Frontier Change Watch

Purpose

Model providers update behavior, safety, latency, and pricing, but downstream teams often discover regressions only after users do.

A change-watch manifest that stores prompts, model versions, outputs, expected invariants, and regression notes.

What it does

Validates a domain-specific AI governance packet, scores readiness, and returns concrete findings that contributors can improve.

Why it matters

AI systems are moving from chat into action. This project makes one hard operational risk easier to inspect, test, and govern in public.

Who should use it

Track behavior changes across model versions and prompt releases.
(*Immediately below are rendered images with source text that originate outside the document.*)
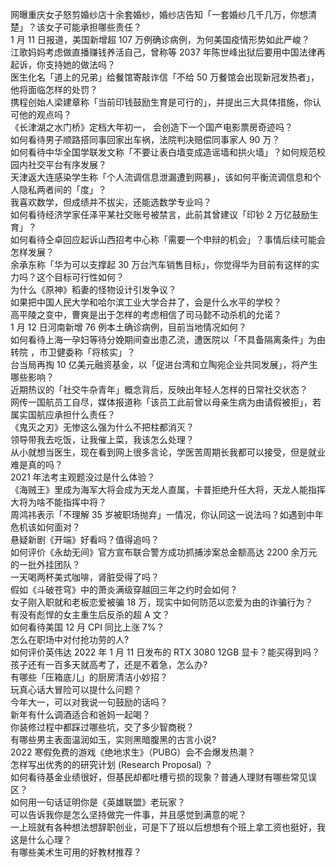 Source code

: 网曝重庆女子怒剪婚纱店十余套婚纱，婚纱店告知「一套婚纱几千几万，你想清楚」？该女子可能承担哪些责任？  
1 月 11 日报道，美国新增超 107 万例确诊病例，为何美国疫情形势如此严峻？  
江歌妈妈考虑做直播赚钱养活自己，曾称等 2037 年陈世峰出狱后要用中国法律再起诉，你支持她的做法吗？  
医生化名「道上的兄弟」给餐馆寄敲诈信「不给 50 万餐馆会出现新冠发热者」，他将面临怎样的处罚？  
携程创始人梁建章称「当前印钱鼓励生育是可行的」，并提出三大具体措施，你认可他的观点吗？  
《长津湖之水门桥》定档大年初一， 会创造下一个国产电影票房奇迹吗？  
如何看待男子顺路搭同事回家出车祸，法院判决赔偿同事家人 90 万？  
如何看待中华全国学联发文称「不要让表白墙变成造谣墙和拱火墙」？如何规范校园内社交平台有序发展？  
天津返大连感染学生称「个人流调信息泄漏遭到网暴」，该如何平衡流调信息和个人隐私两者间的「度」？  
我喜欢数学，但成绩并不拔尖，还能选数学专业吗？  
如何看待经济学家任泽平某社交账号被禁言，此前其曾建议「印钞 2 万亿鼓励生育」？  
如何看待仝卓回应起诉山西招考中心称「需要一个申辩的机会」？事情后续可能会怎样发展？  
余承东称「华为可以支撑起 30 万台汽车销售目标」，你觉得华为目前有这样的实力吗？这个目标可行性如何？  
为什么《原神》稻妻的怪物设计引发争议？  
如果把中国人民大学和哈尔滨工业大学合并了，会是什么水平的学校？  
高平陵之变中，曹爽是出于怎样的考虑相信了司马懿不动杀机的允诺？  
1 月 12 日河南新增 76 例本土确诊病例，目前当地情况如何？  
如何看待上海一孕妇等待分娩期间查出患乙流，遭医院以「不具备隔离条件」为由转院 ，市卫健委称「将核实」？  
台当局再掏 10 亿美元融资基金，以「促进台湾和立陶宛企业共同发展」，将产生哪些影响？  
近期热议的「社交牛杂青年」概念背后，反映出年轻人怎样的日常社交状态？  
网传一国航员工自尽，媒体报道称「该员工此前曾以母亲生病为由请假被拒」，若属实国航应承担什么责任？  
《鬼灭之刃》无惨这么强为什么不把柱都消灭？  
领导带我去吃饭，让我催上菜，我该怎么处理？  
从小就想当医生，现在看到网上很多言论，学医苦周期长我都可以接受，但是就业难是真的吗？  
2021 年法考主观题没过是什么体验？  
《海贼王》里成为海军大将会成为天龙人直属，卡普拒绝升任大将，天龙人能指挥大将为啥不能指挥中将？  
周鸿祎表示「不理解 35 岁被职场抛弃」一情况，你认同这一说法吗？如遇到中年危机该如何面对？  
悬疑新剧《开端》好看吗？值得追吗？  
如何评价《永劫无间》官方宣布联合警方成功抓捕涉案总金额高达 2200 余万元的一批外挂团队？  
一天喝两杯美式咖啡，肾脏受得了吗？  
假如《斗破苍穹》中的萧炎满级穿越回三年之约时会如何？  
女子刚入职就和老板恋爱被骗 18 万，现实中如何防范以恋爱为由的诈骗行为？  
有没有彪悍的女主重生后反杀的超 A 文？  
如何看待美国 12 月 CPI 同比上涨 7%？  
怎么在职场中对付抢功劳的人?  
如何评价英伟达 2022 年 1 月 11 日发布的 RTX 3080 12GB 显卡？能买得到吗？  
孩子还有一百多天就高考了，还是不着急，怎么办?  
有哪些「压箱底儿」的厨房清洁小妙招？  
玩真心话大冒险可以提什么问题？  
今年大一，可以对我说一句鼓励的话吗？  
新年有什么调酒适合和爸妈一起喝？  
你装修过程中都踩过哪些坑，交了多少智商税？  
有哪些男主表面温润如玉，实则黑暗腹黑的古言小说?  
2022 寒假免费的游戏《绝地求生》（PUBG）会不会爆发热潮？  
怎样写出优秀的的研究计划 (Research Proposal) ？  
如何看待基金业绩很好，但基民却都吐槽亏损的现象？普通人理财有哪些常见误区？  
如何用一句话证明你是《英雄联盟》老玩家？  
可以告诉我你是怎么坚持做完一件事，并且感觉到满意的呢？  
一上班就有各种想法想辞职创业，可是下了班以后想想有个班上拿工资也挺好，我这是什么心理？  
有哪些美术生可用的好教材推荐？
Builders can start with the CLI, then add adapters, fixtures, schemas, and integrations.

Quick Start

npm test
npm start -- sample

Example Packet

{
  "suite": {
    "name": "billing-agent-regression",
    "owner": "platform"
  },
  "runs": [
    {
      "model": "model-a-2026-04",
      "promptHash": "abc",
      "passed": true
    }
  ],
  "invariants": [
    "never_refund_without_policy_match"
  ]
}

Contribution Tracks

Good first issues

provider adapters
scheduled eval runners
diff visualizers
alert integrations

Core improvements

Add JSON Schema validation.
Add more real-world, non-sensitive fixtures.
Improve scoring transparency and edge-case tests.

Integration work

Build adapters for common AI frameworks.
Add CI checks and report exports.
Connect the packet format to operational workflows.